A declaração foi dada pelo argentino para responder uma pergunta sobre o que acontece se um Pontífice ficar inválido repentinamente devido a problemas de saúde ou acidente.
O religioso, que completou 86 anos no último sábado, reclama de fortes dores no joelho desde o início do ano e passou a contar com o auxílio de uma bengala e uma cadeira de rodas para se locomover. Ele, inclusive, já havia dito que deixaria o trono de Pedro caso algum problema de saúde o impedisse de exercer sua função.
Questionado se gostaria que este fato fosse conhecido, Jorge Bergoglio respondeu: "É por isso que vos estou a dizer".
Na sequência, ele comentou sobre o fato de que Paulo VI também teria deixado por escrito sua renúncia em caso de impedimento permanente "Exatamente, e acho que Pio XII também. É a primeira vez que digo", disse Francisco sobre a sua demissão assinada.

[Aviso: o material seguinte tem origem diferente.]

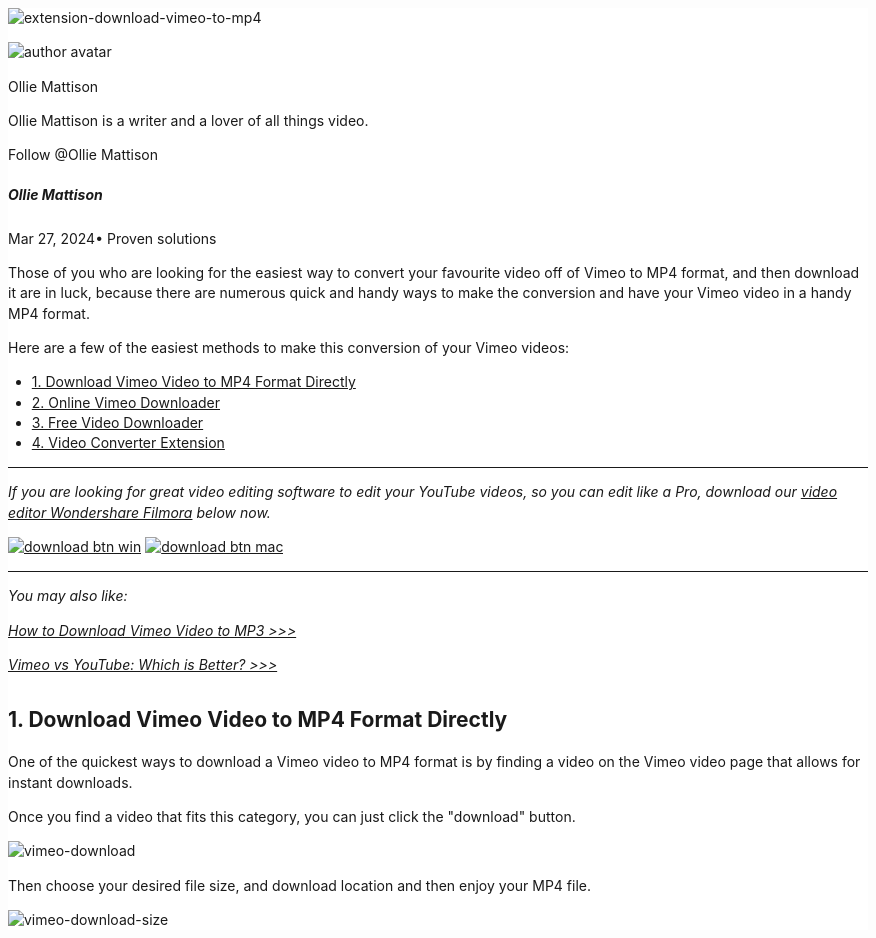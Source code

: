![extension-download-vimeo-to-mp4 ](https://images.wondershare.com/filmora/article-images/extension-download-vimeo-to-mp4.jpg)

![author avatar](https://images.wondershare.com/filmora/article-images/ollie-mattison.jpg)

Ollie Mattison

Ollie Mattison is a writer and a lover of all things video.

Follow @Ollie Mattison

##### Ollie Mattison

 Mar 27, 2024• Proven solutions

Those of you who are looking for the easiest way to convert your favourite video off of Vimeo to MP4 format, and then download it are in luck, because there are numerous quick and handy ways to make the conversion and have your Vimeo video in a handy MP4 format.

Here are a few of the easiest methods to make this conversion of your Vimeo videos:

* [1. Download Vimeo Video to MP4 Format Directly](#part1)
* [2\. Online Vimeo Downloader](#part2)
* [3\. Free Video Downloader](#part3)
* [4\. Video Converter Extension](#part4)

---

 _If you are looking for great video editing software to edit your YouTube videos, so you can edit like a Pro, download our [video editor Wondershare Filmora](https://tools.techidaily.com/wondershare/filmora/download/) below now._

[![download btn win](https://images.wondershare.com/filmora/guide/download-btn-win.jpg)](https://tools.techidaily.com/wondershare/filmora/download/) [![download btn mac](https://images.wondershare.com/filmora/guide/download-btn-mac.jpg)](https://tools.techidaily.com/wondershare/filmora/download/)

---

 _You may also like:_

_[How to Download Vimeo Video to MP3 >>>](https://tools.techidaily.com/wondershare/filmora/download/)_

_[Vimeo vs YouTube: Which is Better? >>>](https://tools.techidaily.com/wondershare/filmora/download/)_

## 1\. Download Vimeo Video to MP4 Format Directly

One of the quickest ways to download a Vimeo video to MP4 format is by finding a video on the Vimeo video page that allows for instant downloads.

Once you find a video that fits this category, you can just click the "download" button.

![vimeo-download ](https://images.wondershare.com/filmora/article-images/vimeo-download.jpg)

Then choose your desired file size, and download location and then enjoy your MP4 file.

![vimeo-download-size ](https://images.wondershare.com/filmora/article-images/vimeo-download-size.jpg)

"Agora alguém vai pedir a Bertone: 'Dê-me o pedaço de papel!'", acrescentou ele sorrindo.
De acordo com o Pontífice, o então secretário deve ter repassado o documento ao seu sucessor, o cardeal Pietro Parolin.

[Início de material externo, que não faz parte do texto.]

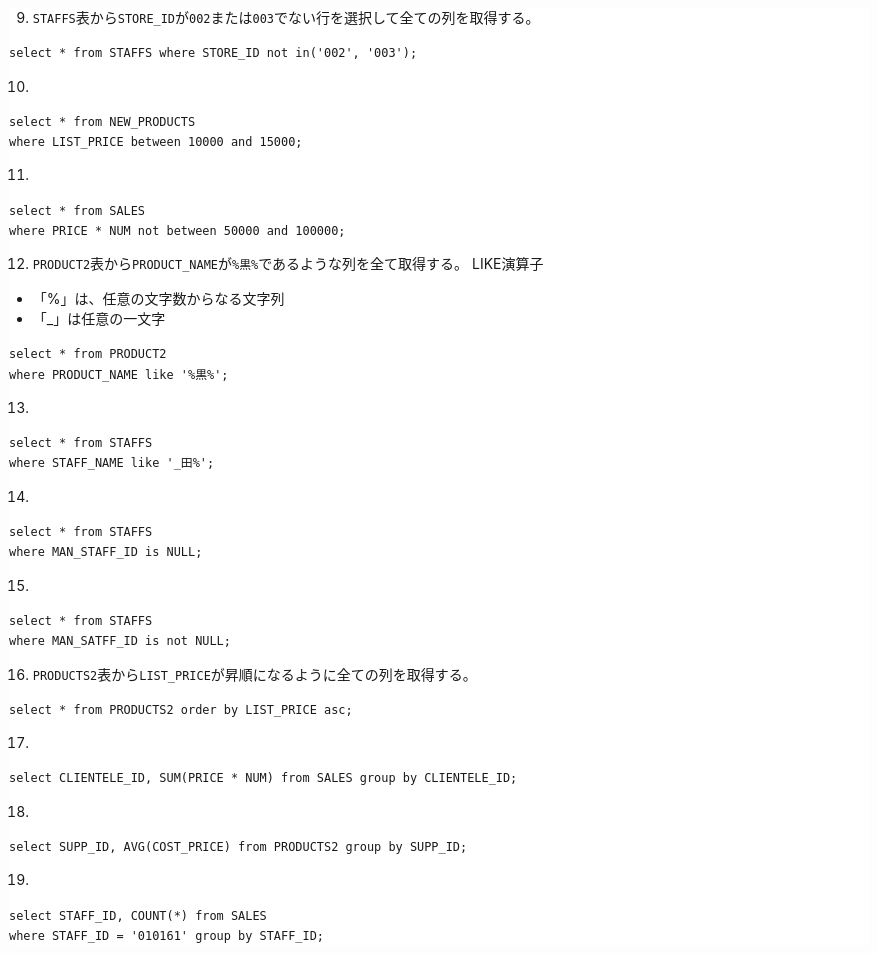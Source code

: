 9. `STAFFS`表から`STORE_ID`が`002`または`003`でない行を選択して全ての列を取得する。
```sql:
select * from STAFFS where STORE_ID not in('002', '003');
```

10. 
```sql:
select * from NEW_PRODUCTS
where LIST_PRICE between 10000 and 15000;
```

11. 
```sql:
select * from SALES
where PRICE * NUM not between 50000 and 100000;
```

12. `PRODUCT2`表から`PRODUCT_NAME`が`%黒%`であるような列を全て取得する。
LIKE演算子
- 「%」は、任意の文字数からなる文字列
- 「_」は任意の一文字
```sql:
select * from PRODUCT2
where PRODUCT_NAME like '%黒%';
```

13. 
```sql:
select * from STAFFS
where STAFF_NAME like '_田%';
```

14. 
```sql:
select * from STAFFS
where MAN_STAFF_ID is NULL;
```

15. 
```sql:
select * from STAFFS
where MAN_SATFF_ID is not NULL;
```

16. `PRODUCTS2`表から`LIST_PRICE`が昇順になるように全ての列を取得する。
```sql:
select * from PRODUCTS2 order by LIST_PRICE asc;
```

17. 
```sql:
select CLIENTELE_ID, SUM(PRICE * NUM) from SALES group by CLIENTELE_ID;
```

18. 
```sql:
select SUPP_ID, AVG(COST_PRICE) from PRODUCTS2 group by SUPP_ID;
```

19. 
```sql:
select STAFF_ID, COUNT(*) from SALES
where STAFF_ID = '010161' group by STAFF_ID;
```
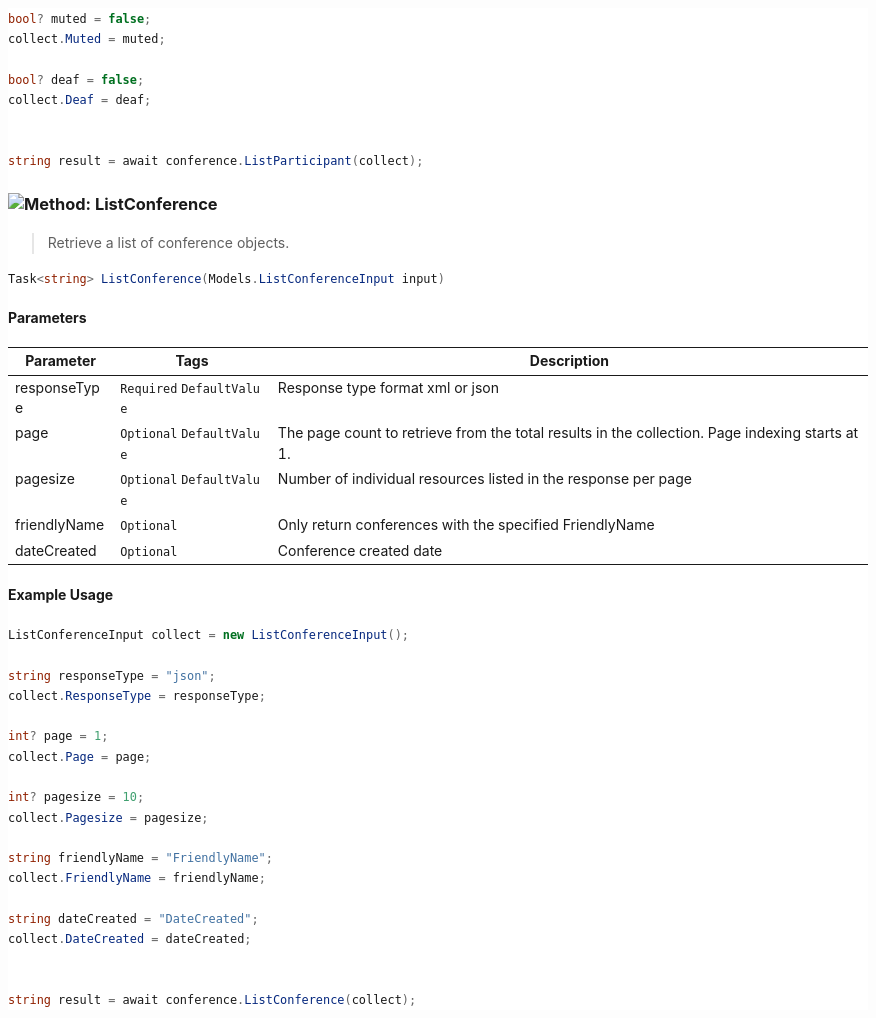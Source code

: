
 ```csharp
bool? muted = false;
collect.Muted = muted;

bool? deaf = false;
collect.Deaf = deaf;


string result = await conference.ListParticipant(collect);

```


### <a name="list_conference"></a>![Method: ](https://apidocs.io/img/method.png "ytel.Controllers.ConferenceController.ListConference") ListConference

> Retrieve a list of conference objects.


```csharp
Task<string> ListConference(Models.ListConferenceInput input)
```

#### Parameters

| Parameter | Tags | Description |
|-----------|------|-------------|
| responseType |  ``` Required ```  ``` DefaultValue ```  | Response type format xml or json |
| page |  ``` Optional ```  ``` DefaultValue ```  | The page count to retrieve from the total results in the collection. Page indexing starts at 1. |
| pagesize |  ``` Optional ```  ``` DefaultValue ```  | Number of individual resources listed in the response per page |
| friendlyName |  ``` Optional ```  | Only return conferences with the specified FriendlyName |
| dateCreated |  ``` Optional ```  | Conference created date |


#### Example Usage

```csharp
ListConferenceInput collect = new ListConferenceInput();

string responseType = "json";
collect.ResponseType = responseType;

int? page = 1;
collect.Page = page;

int? pagesize = 10;
collect.Pagesize = pagesize;

string friendlyName = "FriendlyName";
collect.FriendlyName = friendlyName;

string dateCreated = "DateCreated";
collect.DateCreated = dateCreated;


string result = await conference.ListConference(collect);

```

Durante a entrevista dada ao editor Julián Quirós e ao correspondente no Vaticano, Javier Martínez-Brocal, o argentino aborda numerosos tópicos sobre os acontecimentos atuais na Igreja e no mundo, incluindo a guerra na Ucrânia, a qual o Pontífice diz não ver "um fim a curto prazo porque é uma guerra mundial", os casos de abusos na Igreja, o papel das mulheres na Cúria Romana, a renúncia de Bento XVI em 2013.
Guerra na Ucrânia -
Sobre a invasão russa à Ucrânia, o Papa garante que "o que está acontecendo é aterrorizante. Há uma enorme crueldade".
Além disso, ele afirma que não consegue ver"um fim a curto prazo", porque "trata-se de uma guerra mundial". "Não nos esqueçamos disso. Já há várias mãos envolvidas na guerra. É global. Penso que uma guerra é travada quando um império começa a se enfraquecer, e quando há armas para usar, vender e testar. Parece-me que há muitos interesses envolvidos", alertou.
O Pontífice é lembrado que já falou mais de 100 vezes contra a guerra e responde: "Eu faço o que posso. Eles não ouvem".
"O que está acontecendo na Ucrânia é aterrorizante. Há uma enorme crueldade. É muito sério. E isto é o que eu denuncio continuamente", acrescentou.
Abusos e mulheres -
Questionado sobre os escândalos de abusos na Igreja Católica, ele classificou como "monstruosos" e enfatizou que saber sobre os casos e encontrar as vítimas "é muito doloroso".
"Estas são pessoas que foram destruídas por aqueles que deveriam tê-las ajudado a amadurecer e crescer. Isto é muito difícil.
Mesmo que fosse apenas um caso, é monstruoso que a pessoa que deveria levá-la a Deus a destrua ao longo do caminho. E nenhuma negociação é possível sobre isso", ressaltou.
Já em relação ao papel das mulheres na Cúria Romana, Bergoglio garante que "haverá" uma maior abertura para elas. "Tenho em mente uma para um Dicastério que ficará vago dentro de dois anos. Não há obstáculo para uma mulher liderar um Dicastério onde um leigo possa ser prefeito. Se for um Dicastério de natureza sacramental, deve ser presidido por um sacerdote ou um bispo", esclarece o Papa.
Futuros Conclaves e Bento XVI -
Na conversa, o Santo Padre também tenta reduzir as polêmicas de que os trabalhos dos futuros Conclaves poderiam ser dificultados pela falta de conhecimento entre os cardeais que ele criou.
"É verdade, poderia haver problemas do ponto de vista humano, mas é o Espírito Santo que trabalha no Conclave", explica.
Francisco lembra ainda a proposta de um cardeal alemão nos encontros de agosto sobre a Praedicate Evangelium "que na eleição do novo Papa só participem os cardeais que vivem em Roma". "É esta a universalidade da Igreja?", questiona.
Por fim, o religioso fala sobre o papa emérito Bento XVI, "um santo" e "um homem de alta vida espiritual", revelando que ele o visita com frequência e sempre se sente "edificado" por seu olhar transparente.
"Ele tem um bom senso de humor, está lúcido, muito vivo, fala suavemente, mas segue a conversa. Admiro sua lucidez. Ele é um grande homem", concluiu.